Configuration

Here we describe how you can configure SerpScrap to fit your needs. But it is also possible to run SerpScrap with the default settings.

Permissions

By default all needed or generated files are written into the local /tmp/ folder. The location can changed by configuration. Ensure the executing user has read/write permissions for this folder.

Default configuration

  • cachedir: ‘/tmp/.serpscrap/’ - path cachefiles
  • chrome_headless: True - run chrome in headless mode, default is True
  • clean_cache_after: 24 - clean cached files older then x hours
  • database_name: ‘/tmp/serpscrap’ - path and name sqlite db (stores scrape results)
  • dir_screenshot: ‘/tmp/screenshots’ - basedir for saved screenshots
  • do_caching: True - enable / disable caching
  • executable_path: ‘/usr/local/bin/chromedriver’ - path to chromedriver, should detected automaticly
  • google_search_url: ‘https://www.google.com/search?’ - base search url, modify for other countries
  • headers: - dict to customize request header, see below
  • num_pages_for_keyword: 2 - number of result pages to scrape
  • num_results_per_page: 10 - number results per searchengine page
  • results_age: ‘Any’ - specify age of results default Any, y - last year, m - last month, w - last week, d - last 24h, h - last hour
  • proxy_file: ‘’ - path to proxy file, see below
  • sel_browser: ‘chrome’ - browser (chrome, phantomjs)
  • scrape_urls: False - scrape urls of search results
  • screenshot: True - enable screenshots for each query
  • search_engines: [‘google’] - search engines (google)
  • sleeping_max: 15 - max seconds to sleep between scrapes
  • sleeping_min: 5 - min seconds to sleep between scrapes
  • url_threads: 3 - number of threads if scrape_urls is true
  • use_own_ip: True - if using proxies set to False

Custom configuration

Change some config params.

import serpscrap

config = serpscrap.Config()
config.set('scrape_urls', False)

scrap = serpscrap.SerpScrap()
scrap.init(config=config.get(), keywords=keywords)

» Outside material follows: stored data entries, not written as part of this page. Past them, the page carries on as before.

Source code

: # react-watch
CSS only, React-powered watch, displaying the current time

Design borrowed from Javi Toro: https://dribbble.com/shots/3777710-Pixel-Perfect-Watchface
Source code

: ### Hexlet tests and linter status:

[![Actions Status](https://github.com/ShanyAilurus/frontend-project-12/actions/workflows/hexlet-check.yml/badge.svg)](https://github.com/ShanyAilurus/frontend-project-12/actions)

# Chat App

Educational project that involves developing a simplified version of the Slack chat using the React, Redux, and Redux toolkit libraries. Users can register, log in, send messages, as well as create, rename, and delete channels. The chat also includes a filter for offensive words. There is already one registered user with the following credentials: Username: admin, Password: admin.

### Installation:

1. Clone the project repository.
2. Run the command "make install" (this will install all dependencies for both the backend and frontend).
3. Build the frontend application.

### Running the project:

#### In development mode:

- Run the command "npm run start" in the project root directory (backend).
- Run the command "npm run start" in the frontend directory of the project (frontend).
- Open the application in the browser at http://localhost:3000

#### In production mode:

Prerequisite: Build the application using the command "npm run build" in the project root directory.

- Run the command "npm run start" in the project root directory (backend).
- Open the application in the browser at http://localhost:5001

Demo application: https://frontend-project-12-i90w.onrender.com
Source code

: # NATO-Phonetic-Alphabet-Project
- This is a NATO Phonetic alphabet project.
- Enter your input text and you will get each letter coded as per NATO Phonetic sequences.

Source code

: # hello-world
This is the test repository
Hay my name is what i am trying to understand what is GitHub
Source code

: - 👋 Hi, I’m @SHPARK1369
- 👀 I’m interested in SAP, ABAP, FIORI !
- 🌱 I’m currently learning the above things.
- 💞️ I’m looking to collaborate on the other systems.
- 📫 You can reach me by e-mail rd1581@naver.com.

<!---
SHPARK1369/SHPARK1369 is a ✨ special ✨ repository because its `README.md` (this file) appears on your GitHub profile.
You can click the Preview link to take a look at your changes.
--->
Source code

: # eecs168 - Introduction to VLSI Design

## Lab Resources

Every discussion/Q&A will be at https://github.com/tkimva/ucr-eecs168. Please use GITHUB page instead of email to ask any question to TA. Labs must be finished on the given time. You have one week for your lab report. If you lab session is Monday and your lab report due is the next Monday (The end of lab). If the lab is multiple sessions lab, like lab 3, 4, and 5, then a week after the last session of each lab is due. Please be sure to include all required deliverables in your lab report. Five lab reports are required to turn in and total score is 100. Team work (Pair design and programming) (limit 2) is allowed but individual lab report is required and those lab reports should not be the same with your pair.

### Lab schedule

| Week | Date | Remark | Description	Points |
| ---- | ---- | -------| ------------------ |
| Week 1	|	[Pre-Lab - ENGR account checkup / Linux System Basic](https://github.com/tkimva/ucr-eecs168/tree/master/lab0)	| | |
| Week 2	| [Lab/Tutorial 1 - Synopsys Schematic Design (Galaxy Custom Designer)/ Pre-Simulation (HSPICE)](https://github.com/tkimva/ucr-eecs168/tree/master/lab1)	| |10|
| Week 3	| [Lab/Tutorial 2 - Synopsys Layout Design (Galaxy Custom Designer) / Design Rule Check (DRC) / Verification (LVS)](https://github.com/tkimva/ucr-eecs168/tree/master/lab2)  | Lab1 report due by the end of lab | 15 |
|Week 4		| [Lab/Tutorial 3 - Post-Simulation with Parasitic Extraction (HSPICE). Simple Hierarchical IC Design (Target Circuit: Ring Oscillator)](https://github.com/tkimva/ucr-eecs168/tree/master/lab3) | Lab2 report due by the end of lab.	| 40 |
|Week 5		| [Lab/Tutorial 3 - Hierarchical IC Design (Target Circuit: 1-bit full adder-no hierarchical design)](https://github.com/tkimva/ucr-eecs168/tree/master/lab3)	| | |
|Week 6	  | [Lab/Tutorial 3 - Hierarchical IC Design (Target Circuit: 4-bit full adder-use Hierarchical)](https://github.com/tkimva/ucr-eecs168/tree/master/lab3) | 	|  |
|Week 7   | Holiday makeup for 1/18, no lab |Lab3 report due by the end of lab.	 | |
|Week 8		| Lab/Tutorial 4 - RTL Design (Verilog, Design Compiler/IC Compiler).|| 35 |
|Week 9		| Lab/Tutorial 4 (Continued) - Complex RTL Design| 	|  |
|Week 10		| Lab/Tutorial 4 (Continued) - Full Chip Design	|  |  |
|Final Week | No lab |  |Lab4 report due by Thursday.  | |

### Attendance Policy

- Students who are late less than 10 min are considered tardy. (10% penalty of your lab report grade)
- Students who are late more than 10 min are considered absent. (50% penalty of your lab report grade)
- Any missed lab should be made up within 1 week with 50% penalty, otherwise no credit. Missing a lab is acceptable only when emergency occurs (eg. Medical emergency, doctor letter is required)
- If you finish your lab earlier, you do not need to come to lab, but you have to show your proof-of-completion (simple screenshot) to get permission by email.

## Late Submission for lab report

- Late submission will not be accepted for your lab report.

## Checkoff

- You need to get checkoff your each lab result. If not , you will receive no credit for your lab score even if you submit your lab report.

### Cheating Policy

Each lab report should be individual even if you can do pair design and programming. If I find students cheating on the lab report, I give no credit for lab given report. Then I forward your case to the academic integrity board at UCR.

You can apply your own config dictionary. It is not required to provide any possible config key. by applying the default config values will be overwritten by the new values. for not provided config keys the deault values still exists.

import serpscrap

config = serpscrap.Config()
config_new = {
   'cachedir': '/tmp/.serpscrap/',
   'clean_cache_after': 24,
   'database_name': '/tmp/serpscrap',
   'do_caching': True,
   'num_pages_for_keyword': 2,
   'scrape_urls': True,
   'search_engines': ['google'],
   'google_search_url': 'https://www.google.com/search?',
   'executable_path', '/usr/local/bin/chromedriver',
}

config.apply(config_new)
scrap = serpscrap.SerpScrap()
scrap.init(config=config.get(), keywords=keywords)
# scrap.init(config=config_new, keywords=keywords)

Headers

You can customize your searchengine request headers if you are using phantomJS by providing a dict in your configuration. If you don’t customize this setting, the default is used.

config = {
  ...
  'headers': {
      'Accept': 'text/html,application/xhtml+xml,application/xml;q=0.9,*/*;q=0.8',
      'Accept-Language': 'de-DE,de;q=0.8,en-US;q=0.6,en;q=0.4',
      'Accept-Encoding': 'gzip, deflate, sdch',
      'Connection': 'keep-alive',
  },
  ...

Proxy file

This feature works not stable in versions <= 0.9.1, if you use more then one worker and have more then one proxy in your file.

You can provide a list of proxies which should used for scraping the search engines. For this you have to create a proxy_file and to set the path to the file in the configuration.

The proxy_file should look like this

http XX.XXX.XX.XX:80
socks4 XX.XXX.XX.XX:80 username:password
socks5 XX.XXX.XX.XX:1080 username:password

In the configuration you need the following settings:

config.set('use_own_ip', False)
config.set('proxy_file', 'path_to_your_file')